What to do – Search the records for the string "overflow" and copy every line where it turns up.

### Input

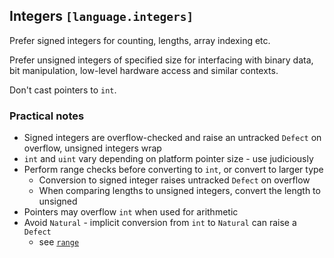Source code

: ## Integers `[language.integers]`

Prefer signed integers for counting, lengths, array indexing etc.

Prefer unsigned integers of specified size for interfacing with binary data, bit manipulation, low-level hardware access and similar contexts.

Don't cast pointers to `int`.

### Practical notes

* Signed integers are overflow-checked and raise an untracked `Defect` on overflow, unsigned integers wrap
* `int` and `uint` vary depending on platform pointer size - use judiciously
* Perform range checks before converting to `int`, or convert to larger type
  * Conversion to signed integer raises untracked `Defect` on overflow
  * When comparing lengths to unsigned integers, convert the length to unsigned
* Pointers may overflow `int` when used for arithmetic
* Avoid `Natural` - implicit conversion from `int` to `Natural` can raise a `Defect`
  * see [`range`](./language.range.md)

######

Written response –
* Signed integers are overflow-checked and raise an untracked `Defect` on overflow, unsigned integers wrap
  * Conversion to signed integer raises untracked `Defect` on overflow
* Pointers may overflow `int` when used for arithmetic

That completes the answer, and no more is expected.